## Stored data
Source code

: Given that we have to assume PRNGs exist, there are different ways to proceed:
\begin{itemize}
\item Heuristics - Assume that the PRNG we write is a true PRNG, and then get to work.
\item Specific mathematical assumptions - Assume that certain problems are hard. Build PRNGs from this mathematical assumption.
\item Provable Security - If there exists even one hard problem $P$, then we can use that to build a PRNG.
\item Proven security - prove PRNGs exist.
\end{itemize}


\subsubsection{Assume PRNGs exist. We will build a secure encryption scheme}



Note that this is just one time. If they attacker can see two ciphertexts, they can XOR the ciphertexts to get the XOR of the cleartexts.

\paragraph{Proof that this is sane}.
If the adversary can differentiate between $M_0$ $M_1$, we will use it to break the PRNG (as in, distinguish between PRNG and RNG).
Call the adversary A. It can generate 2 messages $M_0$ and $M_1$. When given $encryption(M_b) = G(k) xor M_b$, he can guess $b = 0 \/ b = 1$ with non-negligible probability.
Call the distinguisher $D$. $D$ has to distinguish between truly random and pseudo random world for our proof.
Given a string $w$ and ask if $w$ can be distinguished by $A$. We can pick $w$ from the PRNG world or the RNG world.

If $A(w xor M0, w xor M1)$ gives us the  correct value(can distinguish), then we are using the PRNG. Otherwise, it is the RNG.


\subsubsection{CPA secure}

## Exercise description
Go through the entries and filter for lines holding the word "that"; copy each match.

## Exercise answer
: Given that we have to assume PRNGs exist, there are different ways to proceed:
\item Heuristics - Assume that the PRNG we write is a true PRNG, and then get to work.
\item Specific mathematical assumptions - Assume that certain problems are hard. Build PRNGs from this mathematical assumption.
\item Provable Security - If there exists even one hard problem $P$, then we can use that to build a PRNG.
Note that this is just one time. If they attacker can see two ciphertexts, they can XOR the ciphertexts to get the XOR of the cleartexts.
\paragraph{Proof that this is sane}.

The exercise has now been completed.